» **The input**:
_ _ _ _ _ _ _
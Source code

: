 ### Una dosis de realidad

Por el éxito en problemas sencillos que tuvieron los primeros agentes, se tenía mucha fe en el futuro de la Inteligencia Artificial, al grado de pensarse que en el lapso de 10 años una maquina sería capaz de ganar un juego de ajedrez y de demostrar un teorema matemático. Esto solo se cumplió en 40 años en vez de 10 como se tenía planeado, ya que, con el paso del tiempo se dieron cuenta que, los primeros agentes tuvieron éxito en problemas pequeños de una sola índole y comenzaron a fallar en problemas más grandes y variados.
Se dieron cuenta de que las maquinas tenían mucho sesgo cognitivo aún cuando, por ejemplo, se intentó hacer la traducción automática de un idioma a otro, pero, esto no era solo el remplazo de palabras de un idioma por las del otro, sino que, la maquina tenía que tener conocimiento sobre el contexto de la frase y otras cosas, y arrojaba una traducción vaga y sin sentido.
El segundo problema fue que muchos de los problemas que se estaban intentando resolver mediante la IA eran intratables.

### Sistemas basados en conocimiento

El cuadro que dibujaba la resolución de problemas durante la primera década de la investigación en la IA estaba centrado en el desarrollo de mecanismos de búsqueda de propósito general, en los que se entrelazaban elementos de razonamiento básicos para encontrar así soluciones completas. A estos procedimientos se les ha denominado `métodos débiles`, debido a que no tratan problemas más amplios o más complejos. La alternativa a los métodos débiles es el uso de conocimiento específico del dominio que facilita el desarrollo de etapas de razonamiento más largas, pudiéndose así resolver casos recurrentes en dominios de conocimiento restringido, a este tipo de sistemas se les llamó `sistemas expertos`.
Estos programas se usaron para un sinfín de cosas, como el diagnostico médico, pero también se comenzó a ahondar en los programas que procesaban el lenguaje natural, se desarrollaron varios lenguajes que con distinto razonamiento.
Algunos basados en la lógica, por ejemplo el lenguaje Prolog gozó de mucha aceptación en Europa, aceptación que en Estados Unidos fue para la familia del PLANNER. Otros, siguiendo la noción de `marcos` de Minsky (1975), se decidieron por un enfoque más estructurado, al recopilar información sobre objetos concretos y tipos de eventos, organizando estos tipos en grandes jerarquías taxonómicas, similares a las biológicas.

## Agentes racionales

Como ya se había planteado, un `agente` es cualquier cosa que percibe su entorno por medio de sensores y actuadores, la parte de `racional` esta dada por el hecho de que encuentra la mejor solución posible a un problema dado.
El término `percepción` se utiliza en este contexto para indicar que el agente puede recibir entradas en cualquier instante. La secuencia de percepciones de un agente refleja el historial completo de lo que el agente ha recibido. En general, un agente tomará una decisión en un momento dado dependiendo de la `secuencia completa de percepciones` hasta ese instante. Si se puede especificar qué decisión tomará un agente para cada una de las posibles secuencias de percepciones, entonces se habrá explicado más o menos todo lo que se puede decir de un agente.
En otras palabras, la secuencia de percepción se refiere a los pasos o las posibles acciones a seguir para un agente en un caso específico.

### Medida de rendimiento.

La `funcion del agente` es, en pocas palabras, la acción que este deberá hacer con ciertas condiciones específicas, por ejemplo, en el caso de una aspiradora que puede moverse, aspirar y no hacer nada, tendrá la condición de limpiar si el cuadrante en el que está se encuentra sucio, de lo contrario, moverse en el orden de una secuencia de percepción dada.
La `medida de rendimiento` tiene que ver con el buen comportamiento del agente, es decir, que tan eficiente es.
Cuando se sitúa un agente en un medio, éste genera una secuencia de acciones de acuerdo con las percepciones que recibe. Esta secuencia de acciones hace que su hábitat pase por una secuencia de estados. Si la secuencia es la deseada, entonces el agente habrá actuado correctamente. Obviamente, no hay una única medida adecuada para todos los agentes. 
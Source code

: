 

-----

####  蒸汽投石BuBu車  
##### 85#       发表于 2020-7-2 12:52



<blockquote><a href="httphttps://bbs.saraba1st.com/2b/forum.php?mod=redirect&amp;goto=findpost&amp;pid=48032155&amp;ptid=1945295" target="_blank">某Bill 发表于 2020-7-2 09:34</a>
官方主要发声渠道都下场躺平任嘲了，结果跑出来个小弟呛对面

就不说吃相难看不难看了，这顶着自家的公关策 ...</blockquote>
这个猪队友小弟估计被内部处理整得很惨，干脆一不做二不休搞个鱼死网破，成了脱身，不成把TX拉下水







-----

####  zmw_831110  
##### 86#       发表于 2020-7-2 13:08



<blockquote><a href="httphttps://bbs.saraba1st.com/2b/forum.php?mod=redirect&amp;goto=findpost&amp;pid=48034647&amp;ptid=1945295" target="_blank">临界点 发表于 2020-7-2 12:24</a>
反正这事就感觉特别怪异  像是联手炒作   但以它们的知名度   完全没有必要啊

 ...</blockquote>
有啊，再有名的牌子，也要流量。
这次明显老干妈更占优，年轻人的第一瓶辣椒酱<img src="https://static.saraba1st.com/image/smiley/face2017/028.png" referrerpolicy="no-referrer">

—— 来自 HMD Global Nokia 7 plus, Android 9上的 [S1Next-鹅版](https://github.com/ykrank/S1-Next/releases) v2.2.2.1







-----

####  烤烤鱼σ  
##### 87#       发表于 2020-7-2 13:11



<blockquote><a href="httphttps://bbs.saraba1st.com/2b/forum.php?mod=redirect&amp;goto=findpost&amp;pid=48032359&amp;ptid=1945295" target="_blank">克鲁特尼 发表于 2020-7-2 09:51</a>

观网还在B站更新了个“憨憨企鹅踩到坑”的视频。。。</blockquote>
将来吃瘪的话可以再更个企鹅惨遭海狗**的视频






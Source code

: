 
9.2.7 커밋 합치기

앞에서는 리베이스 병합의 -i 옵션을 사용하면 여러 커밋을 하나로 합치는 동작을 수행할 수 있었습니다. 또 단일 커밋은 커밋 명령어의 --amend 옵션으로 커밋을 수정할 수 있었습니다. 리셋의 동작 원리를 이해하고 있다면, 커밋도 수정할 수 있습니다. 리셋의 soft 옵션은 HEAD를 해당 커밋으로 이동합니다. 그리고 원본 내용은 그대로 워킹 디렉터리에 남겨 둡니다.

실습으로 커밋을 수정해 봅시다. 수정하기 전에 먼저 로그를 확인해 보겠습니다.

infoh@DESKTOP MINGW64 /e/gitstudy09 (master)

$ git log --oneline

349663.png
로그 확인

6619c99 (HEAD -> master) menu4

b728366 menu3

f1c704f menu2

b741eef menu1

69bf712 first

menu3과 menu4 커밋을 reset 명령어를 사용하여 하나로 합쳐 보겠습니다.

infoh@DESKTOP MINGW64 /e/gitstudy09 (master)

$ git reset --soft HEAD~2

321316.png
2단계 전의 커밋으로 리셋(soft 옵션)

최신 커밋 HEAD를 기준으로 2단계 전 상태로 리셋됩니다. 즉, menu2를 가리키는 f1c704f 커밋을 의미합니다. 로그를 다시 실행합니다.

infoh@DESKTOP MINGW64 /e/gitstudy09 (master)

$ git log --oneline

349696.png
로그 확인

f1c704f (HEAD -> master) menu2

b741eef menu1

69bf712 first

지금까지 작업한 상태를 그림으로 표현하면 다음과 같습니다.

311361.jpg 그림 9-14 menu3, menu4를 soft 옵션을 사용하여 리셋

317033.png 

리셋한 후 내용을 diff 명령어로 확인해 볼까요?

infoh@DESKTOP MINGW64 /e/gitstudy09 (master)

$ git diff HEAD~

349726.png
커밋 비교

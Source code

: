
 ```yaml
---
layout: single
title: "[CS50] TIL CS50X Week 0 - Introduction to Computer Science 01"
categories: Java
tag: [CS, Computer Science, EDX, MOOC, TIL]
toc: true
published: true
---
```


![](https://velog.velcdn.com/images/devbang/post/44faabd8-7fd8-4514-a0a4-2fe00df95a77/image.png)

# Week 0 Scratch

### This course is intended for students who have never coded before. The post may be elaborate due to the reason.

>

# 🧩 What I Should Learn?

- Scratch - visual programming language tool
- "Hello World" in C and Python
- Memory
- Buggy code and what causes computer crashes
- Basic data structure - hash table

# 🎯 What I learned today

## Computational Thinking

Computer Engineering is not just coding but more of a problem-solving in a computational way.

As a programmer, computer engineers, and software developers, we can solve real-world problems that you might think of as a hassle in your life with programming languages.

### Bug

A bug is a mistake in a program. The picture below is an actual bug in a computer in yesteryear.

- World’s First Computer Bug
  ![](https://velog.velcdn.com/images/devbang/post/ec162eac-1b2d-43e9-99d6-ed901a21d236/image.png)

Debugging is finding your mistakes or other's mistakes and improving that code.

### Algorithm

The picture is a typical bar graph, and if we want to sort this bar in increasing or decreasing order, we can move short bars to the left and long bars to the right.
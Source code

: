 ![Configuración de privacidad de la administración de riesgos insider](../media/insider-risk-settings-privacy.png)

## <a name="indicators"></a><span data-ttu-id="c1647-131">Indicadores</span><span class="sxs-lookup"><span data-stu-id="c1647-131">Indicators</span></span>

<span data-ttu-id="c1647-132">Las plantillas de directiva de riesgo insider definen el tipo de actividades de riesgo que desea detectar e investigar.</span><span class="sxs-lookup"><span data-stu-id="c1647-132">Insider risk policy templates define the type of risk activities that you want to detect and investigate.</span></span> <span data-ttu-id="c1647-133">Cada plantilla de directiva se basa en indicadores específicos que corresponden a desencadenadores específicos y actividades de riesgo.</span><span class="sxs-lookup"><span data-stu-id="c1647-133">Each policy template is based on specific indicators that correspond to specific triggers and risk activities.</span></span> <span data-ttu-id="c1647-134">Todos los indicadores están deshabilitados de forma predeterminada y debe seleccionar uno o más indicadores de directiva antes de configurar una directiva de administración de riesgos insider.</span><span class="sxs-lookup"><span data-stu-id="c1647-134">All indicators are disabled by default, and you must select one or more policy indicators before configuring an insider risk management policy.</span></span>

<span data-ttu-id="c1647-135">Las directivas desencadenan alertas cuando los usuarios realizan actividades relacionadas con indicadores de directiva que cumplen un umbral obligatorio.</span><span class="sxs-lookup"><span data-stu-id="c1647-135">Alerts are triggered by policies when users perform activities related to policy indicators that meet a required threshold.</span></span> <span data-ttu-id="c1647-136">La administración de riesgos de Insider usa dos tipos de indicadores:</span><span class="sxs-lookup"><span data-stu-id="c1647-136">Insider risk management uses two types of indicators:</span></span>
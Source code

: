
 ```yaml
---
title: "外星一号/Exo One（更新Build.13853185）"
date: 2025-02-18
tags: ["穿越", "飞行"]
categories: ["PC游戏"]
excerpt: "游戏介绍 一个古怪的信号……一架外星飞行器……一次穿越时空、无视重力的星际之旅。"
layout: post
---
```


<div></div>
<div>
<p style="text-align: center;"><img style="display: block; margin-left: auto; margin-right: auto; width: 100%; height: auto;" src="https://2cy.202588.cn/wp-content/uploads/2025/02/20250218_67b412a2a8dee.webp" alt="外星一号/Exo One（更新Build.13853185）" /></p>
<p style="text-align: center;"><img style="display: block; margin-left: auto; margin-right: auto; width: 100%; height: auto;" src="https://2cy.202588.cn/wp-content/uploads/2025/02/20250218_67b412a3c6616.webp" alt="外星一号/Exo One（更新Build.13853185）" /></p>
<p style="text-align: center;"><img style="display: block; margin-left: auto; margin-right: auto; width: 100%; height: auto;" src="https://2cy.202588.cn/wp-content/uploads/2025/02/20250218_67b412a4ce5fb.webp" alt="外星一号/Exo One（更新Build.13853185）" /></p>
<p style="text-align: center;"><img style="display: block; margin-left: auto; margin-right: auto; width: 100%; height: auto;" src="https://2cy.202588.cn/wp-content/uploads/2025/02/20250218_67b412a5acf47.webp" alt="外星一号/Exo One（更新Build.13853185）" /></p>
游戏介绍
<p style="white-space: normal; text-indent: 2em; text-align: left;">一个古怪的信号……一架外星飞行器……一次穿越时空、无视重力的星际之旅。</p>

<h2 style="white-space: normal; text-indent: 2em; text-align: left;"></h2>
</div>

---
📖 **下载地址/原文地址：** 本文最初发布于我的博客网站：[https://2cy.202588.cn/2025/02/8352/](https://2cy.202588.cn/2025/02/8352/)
_ _ _ _ _ _ _
» **Goal of the exercise**:
Write out exactly the lines above from the line with "Algunos basados en" through the line with "## Agentes racionales", both of them included, and leave out all other lines.

» **Answer**:
Algunos basados en la lógica, por ejemplo el lenguaje Prolog gozó de mucha aceptación en Europa, aceptación que en Estados Unidos fue para la familia del PLANNER. Otros, siguiendo la noción de `marcos` de Minsky (1975), se decidieron por un enfoque más estructurado, al recopilar información sobre objetos concretos y tipos de eventos, organizando estos tipos en grandes jerarquías taxonómicas, similares a las biológicas.

## Agentes racionales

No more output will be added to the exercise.